Academic Lectures
We have invited several high-level experts and research leaders to give lectures and share your knowledge with you. Here is a short overview of their background and abstracts.
Indre Zliobaite - Evaluation of machine-learned models
University of Helsinki Homepage, Google Scholar
Abstract: This course will focus on methodologies for evaluating machine-learned predictive models when data is not independently and identically distributed (IID). The assumption of IID is classic for state-of-the-art machine learning; however, it is often violated in practical standard settings of contemporary data. Such settings include streaming data, evolving data, concept drift, transfer learning, geo-referenced data, and more. Can we provide any guarantees for model performance under such settings, and if so, how do we quantify the uncertainty? The course will recap the classical evaluation of machine-learned models under IID before discussing scenarios where the IID assumption is violated, and the ground truth is mainly absent. Concepts will be illustrated with case studies in knowledge discovery around change processes in nature and society.

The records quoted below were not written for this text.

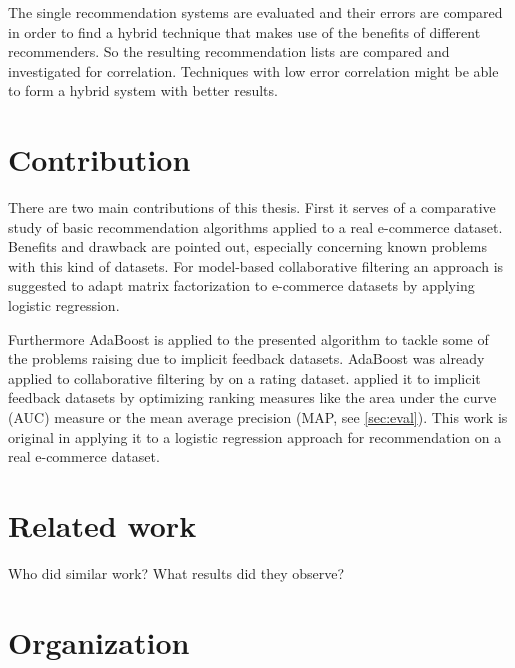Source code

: \documentclass[10pt]{reportMaster}
\begin{document}
The single recommendation systems are evaluated and their errors are compared in order to find a hybrid technique that makes use of the benefits of different recommenders. %
So the resulting recommendation lists are compared and investigated for correlation.
Techniques with low error correlation might be able to form a hybrid system with better results.


\section{Contribution}
There are two main contributions of this thesis.
First it serves of a comparative study of basic recommendation algorithms applied to a real e-commerce dataset.
Benefits and drawback are pointed out, especially concerning known problems with this kind of datasets.
For model-based collaborative filtering an approach is suggested to adapt matrix factorization to e-commerce datasets by applying logistic regression.

Furthermore AdaBoost is applied to the presented algorithm to tackle some of the problems raising due to implicit feedback datasets.
AdaBoost was already applied to collaborative filtering by \cite{boostingCFRatings} on a rating dataset.
\cite{boostingAUC} applied it to implicit feedback datasets by optimizing ranking measures like the area under the curve (AUC) measure or the mean average precision (MAP, see \ref{sec:eval}).
This work is original in applying it to a logistic regression approach for recommendation on a real e-commerce dataset.


\section{Related work}
% 

Who did similar work?
What results did they observe?


\section{Organization}









\end{document}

Bio: Indrė Žliobaitė is a professor in the Department of Computer Science at the University of Helsinki, where she leads an interdisciplinary research group called Data Science and Evolution. She has contributed methods, tools, and perspectives for learning from evolving data and pioneered algorithmic approaches to fairness-aware machine learning. Her research program focuses on computational approaches for analyzing complex systems and understanding change processes in nature and society.
Dhruv Shah - "Large-Scale Machine Learning for Robotics"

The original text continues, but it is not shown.